P053 Ustekinumab decreases circulating Th1, Th17, and MAIT cells in Crohn’s disease
Lord, J.(1)*;Konecny, A.(2);Shows, D.(1);
(1)Benaroya Research Institute, Translational Research, Seattle, United States;(2)University of Washington, Immunology, Seattle, United States;
Background
Ustekinumab is a humanized antibody to a p40 subunit shared by the cytokines IL-12 and IL-23, which has been approved for the treatment of Crohn’s disease. While it is presumed to derive clinical efficacy by blocking the ability of these cytokines to stimulate specific T cell subsets, its actual effect upon the human immune system has not been well-described.
Methods
Peripheral blood mononuclear cells (PBMC) were cryopreserved from 20 Crohn’s patients before and during ustekinumab therapy.
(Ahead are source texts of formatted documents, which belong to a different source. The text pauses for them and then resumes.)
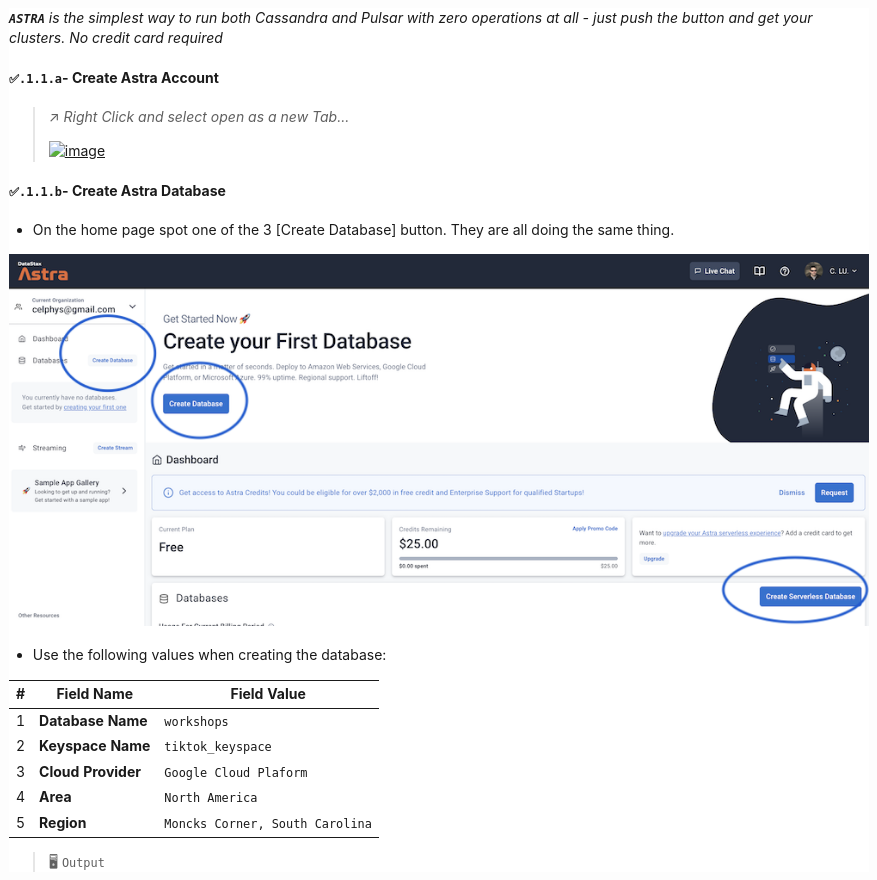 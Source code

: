 _**`ASTRA`** is the simplest way to run both Cassandra and Pulsar with zero operations at all - just push the button and get your clusters. No credit card required_

#### `✅.1.1.a`- Create Astra Account

> ↗️ _Right Click and select open as a new Tab..._
> 
> [![image](./tutorial/images/create_astra_db.png?raw=true)](https://astra.dev/yt-12-14)

#### `✅.1.1.b`- Create Astra Database

- On the home page spot one of the 3 [Create Database] button. They are all doing the same thing.

![image](./tutorial/images/db-create-button.png?raw=true)

- Use the following values when creating the database:

| #  | Field Name         | Field Value                     |
|----|--------------------|---------------------------------|
| 1  | **Database Name**    | `workshops`                     |
| 2  | **Keyspace Name**  | `tiktok_keyspace`               |
| 3  | **Cloud Provider** | `Google Cloud Plaform`          |
| 4  | **Area**   | `North America`                 |
| 5  | **Region** | `Moncks Corner, South Carolina` |

> 🖥️ `Output`
>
Thawed PBMC were then analyzed by flow cytometry for cell surface markers and, after overnight stimulation, intracellular cytokines. Success (n=9) or failure (n=11) of ustekinumab therapy was at the discretion of the treating physician, blinded to flow cytometry data.
Results
A significant decrease in IL-17A-producing Th17 (p=0.001) and CD161+/TCRVα7.2+ MAIT (p=0.005) cells was seen overall in response to ustekinumab. While no significant effect was seen overall in IFN-γ -producing CD4 (Th1) and CD8 T cells, there was a dichotomy between treatment responders and non-responders, with Th1 cells decreasing in responders (p=0.004) and increasing in non-responders (p=0.03) after ustekinumab initiation. IFN-γ+ CD8 T cells likewise increased in non-responders (p=0.01), although their decrease in responders was less significant (p=0.12). While there was no difference in the pre-treatment frequency of Th17’s or IFN-γ+ T cells between responders and non-responders, MAIT cells were significantly more common in the blood of responders (p=0.03).
Conclusion
While the IL-23-blocking effect of ustekinumab on Th17 and MAIT cells was seen across all recipients, its IL-12-blocking effect on IFN-γ-producing T cells was restricted to treatment-responsive patients, suggesting that its mechanism of action may differ from newer, IL-23-specific agents. Whether the frequency of MAIT cells before or a rise in IFN-γ-producing T cells during therapy can predict treatment failure warrants additional study.